(Rendered images with source text)
━━━━━━━━━━━━━━━━━━━━━━━━━━━━━━
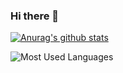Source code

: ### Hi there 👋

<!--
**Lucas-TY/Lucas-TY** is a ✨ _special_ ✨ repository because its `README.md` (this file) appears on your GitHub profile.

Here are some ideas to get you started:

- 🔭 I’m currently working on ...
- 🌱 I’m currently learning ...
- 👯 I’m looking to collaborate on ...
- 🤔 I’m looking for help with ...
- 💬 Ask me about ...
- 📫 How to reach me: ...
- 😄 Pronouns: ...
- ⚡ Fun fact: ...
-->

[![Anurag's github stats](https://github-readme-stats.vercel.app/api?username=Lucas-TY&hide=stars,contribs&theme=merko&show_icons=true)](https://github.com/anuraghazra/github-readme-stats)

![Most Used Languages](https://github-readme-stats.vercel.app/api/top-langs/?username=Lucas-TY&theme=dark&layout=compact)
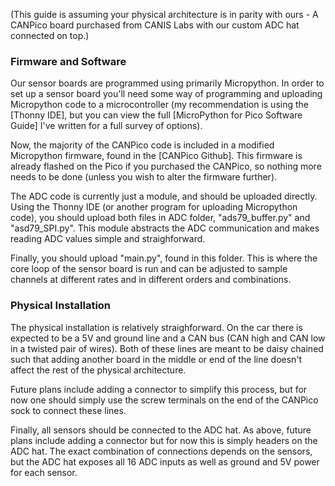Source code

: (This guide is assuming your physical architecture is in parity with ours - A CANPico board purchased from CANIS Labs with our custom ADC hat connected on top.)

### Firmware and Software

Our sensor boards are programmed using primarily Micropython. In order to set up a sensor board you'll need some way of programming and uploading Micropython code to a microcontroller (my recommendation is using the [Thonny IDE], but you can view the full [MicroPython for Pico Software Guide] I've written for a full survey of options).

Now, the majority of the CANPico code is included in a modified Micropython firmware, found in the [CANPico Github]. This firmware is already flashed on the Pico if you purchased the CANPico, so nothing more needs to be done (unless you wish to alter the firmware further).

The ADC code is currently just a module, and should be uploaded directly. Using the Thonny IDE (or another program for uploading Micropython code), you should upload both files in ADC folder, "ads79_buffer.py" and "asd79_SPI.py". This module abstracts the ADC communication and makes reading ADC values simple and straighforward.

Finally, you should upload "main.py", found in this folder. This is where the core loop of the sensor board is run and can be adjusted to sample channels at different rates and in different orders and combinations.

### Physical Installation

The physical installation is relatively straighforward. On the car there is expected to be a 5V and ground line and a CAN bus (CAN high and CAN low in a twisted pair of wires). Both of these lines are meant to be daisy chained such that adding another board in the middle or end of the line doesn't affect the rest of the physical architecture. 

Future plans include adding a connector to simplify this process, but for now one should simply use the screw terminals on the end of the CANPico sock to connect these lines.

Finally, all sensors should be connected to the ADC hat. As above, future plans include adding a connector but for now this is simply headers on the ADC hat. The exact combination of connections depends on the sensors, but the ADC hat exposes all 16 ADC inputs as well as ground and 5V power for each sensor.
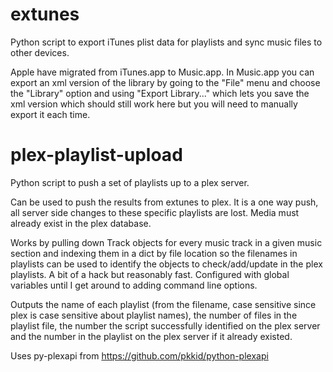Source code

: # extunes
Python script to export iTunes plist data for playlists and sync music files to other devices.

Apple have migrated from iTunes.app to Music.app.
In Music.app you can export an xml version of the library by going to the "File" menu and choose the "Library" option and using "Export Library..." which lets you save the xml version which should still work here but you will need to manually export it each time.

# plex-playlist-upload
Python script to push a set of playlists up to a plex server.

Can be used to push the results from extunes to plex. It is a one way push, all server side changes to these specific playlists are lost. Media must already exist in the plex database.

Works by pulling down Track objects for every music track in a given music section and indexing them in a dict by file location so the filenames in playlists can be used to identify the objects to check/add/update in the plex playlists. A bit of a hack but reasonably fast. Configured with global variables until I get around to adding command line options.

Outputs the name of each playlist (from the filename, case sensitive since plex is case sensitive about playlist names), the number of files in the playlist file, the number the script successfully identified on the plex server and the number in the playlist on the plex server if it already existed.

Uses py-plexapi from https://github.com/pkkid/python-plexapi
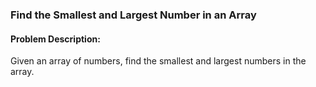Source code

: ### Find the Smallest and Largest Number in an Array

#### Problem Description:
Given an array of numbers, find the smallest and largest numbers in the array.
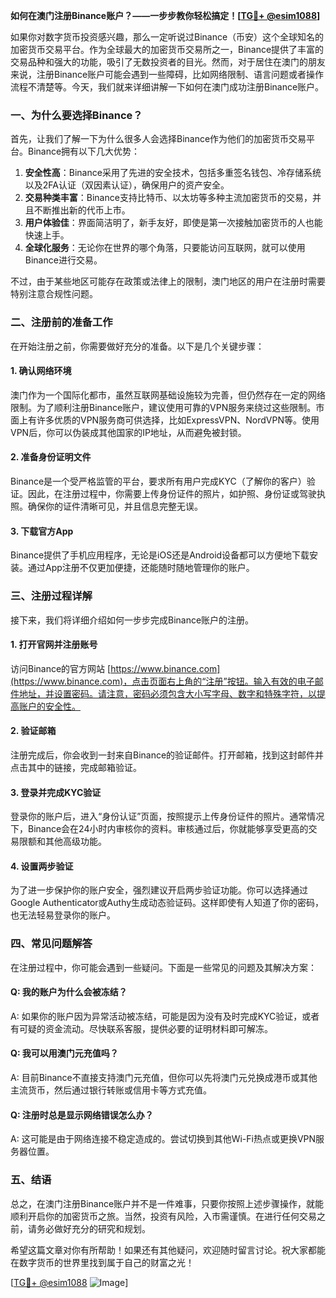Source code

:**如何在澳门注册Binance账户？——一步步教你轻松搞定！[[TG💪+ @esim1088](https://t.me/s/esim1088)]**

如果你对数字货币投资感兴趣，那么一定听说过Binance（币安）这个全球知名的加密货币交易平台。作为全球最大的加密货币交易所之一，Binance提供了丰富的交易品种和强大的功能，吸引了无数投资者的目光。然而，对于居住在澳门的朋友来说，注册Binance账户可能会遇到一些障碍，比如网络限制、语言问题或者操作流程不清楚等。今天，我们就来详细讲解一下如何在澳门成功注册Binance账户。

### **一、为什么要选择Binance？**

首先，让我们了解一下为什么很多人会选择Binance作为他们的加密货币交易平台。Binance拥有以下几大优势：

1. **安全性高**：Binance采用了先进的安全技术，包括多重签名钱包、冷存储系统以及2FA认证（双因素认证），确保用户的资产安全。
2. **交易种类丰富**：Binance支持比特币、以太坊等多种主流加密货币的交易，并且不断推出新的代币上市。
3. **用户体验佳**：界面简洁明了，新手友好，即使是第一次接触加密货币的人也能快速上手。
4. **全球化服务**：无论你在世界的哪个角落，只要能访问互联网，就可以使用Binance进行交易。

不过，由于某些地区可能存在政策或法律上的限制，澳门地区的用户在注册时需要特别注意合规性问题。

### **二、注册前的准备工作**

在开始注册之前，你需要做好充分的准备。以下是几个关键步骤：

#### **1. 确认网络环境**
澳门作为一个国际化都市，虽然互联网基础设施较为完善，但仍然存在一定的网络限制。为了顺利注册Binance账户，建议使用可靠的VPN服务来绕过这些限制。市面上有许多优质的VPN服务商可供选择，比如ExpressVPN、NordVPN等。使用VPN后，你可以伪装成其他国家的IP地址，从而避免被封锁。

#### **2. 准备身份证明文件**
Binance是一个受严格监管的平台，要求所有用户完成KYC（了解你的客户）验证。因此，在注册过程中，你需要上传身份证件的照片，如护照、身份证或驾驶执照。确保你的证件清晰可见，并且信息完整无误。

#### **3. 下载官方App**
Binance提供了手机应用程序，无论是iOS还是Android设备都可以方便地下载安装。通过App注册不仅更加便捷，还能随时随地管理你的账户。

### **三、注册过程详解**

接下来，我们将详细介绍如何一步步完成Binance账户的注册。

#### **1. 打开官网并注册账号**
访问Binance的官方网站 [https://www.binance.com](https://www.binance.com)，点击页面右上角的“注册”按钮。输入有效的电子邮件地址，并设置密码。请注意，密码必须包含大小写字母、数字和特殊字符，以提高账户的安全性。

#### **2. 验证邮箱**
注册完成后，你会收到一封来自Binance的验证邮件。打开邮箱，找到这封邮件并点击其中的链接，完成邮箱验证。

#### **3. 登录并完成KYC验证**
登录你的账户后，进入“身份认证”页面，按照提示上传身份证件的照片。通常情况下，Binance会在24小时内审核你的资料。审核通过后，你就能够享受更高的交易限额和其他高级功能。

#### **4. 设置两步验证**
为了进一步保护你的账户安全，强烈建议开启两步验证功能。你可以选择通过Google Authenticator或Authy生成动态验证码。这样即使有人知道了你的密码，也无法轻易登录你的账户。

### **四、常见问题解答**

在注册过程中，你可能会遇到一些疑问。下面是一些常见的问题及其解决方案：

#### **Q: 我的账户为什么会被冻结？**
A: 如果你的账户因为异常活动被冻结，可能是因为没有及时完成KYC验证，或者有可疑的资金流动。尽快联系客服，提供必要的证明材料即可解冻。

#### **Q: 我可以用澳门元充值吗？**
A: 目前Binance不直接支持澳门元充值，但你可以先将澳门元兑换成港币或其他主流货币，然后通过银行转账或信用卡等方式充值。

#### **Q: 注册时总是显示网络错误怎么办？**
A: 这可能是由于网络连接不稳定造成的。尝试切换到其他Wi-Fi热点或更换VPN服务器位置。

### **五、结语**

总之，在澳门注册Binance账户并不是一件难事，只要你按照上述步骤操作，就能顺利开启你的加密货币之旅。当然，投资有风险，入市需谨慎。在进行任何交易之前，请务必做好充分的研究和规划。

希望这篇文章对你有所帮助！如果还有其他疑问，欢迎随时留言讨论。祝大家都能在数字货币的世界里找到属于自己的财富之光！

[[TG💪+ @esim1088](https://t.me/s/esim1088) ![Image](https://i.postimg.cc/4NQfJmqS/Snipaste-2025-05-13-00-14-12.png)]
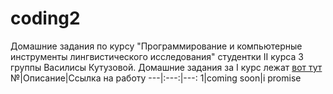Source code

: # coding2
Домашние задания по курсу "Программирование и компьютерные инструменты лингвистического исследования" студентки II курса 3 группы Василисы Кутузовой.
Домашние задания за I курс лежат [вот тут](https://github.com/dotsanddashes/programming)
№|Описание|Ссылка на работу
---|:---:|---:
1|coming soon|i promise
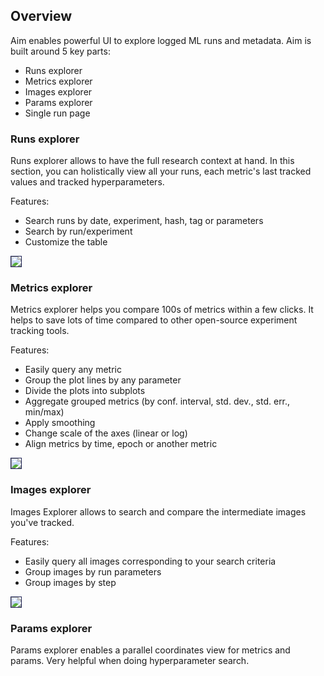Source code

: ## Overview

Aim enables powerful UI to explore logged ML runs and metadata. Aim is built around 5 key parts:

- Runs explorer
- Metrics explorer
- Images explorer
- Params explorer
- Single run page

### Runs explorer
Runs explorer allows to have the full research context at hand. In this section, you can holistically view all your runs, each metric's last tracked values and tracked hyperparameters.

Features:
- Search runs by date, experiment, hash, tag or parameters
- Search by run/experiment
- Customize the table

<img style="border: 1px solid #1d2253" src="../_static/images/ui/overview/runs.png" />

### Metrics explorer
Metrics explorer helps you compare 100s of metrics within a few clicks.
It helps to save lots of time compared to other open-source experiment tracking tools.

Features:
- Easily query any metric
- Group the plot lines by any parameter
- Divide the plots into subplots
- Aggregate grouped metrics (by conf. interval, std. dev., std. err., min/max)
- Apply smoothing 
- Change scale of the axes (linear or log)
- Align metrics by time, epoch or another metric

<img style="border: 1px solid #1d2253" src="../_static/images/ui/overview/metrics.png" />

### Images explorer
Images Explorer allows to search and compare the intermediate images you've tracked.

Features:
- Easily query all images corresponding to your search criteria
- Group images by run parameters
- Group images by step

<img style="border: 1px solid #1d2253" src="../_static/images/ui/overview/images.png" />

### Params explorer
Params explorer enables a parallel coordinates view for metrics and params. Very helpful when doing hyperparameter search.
━━━━━━━━━━━━━━━━━━━━━━━━━━━━━━
EXERCISE DESCRIPTION: Look above for the line containing "In Music.app you". Output from there through the line containing "Python script to push", exactly and inclusively.

WRITTEN RESPONSE:
In Music.app you can export an xml version of the library by going to the "File" menu and choose the "Library" option and using "Export Library..." which lets you save the xml version which should still work here but you will need to manually export it each time.

# plex-playlist-upload
Python script to push a set of playlists up to a plex server.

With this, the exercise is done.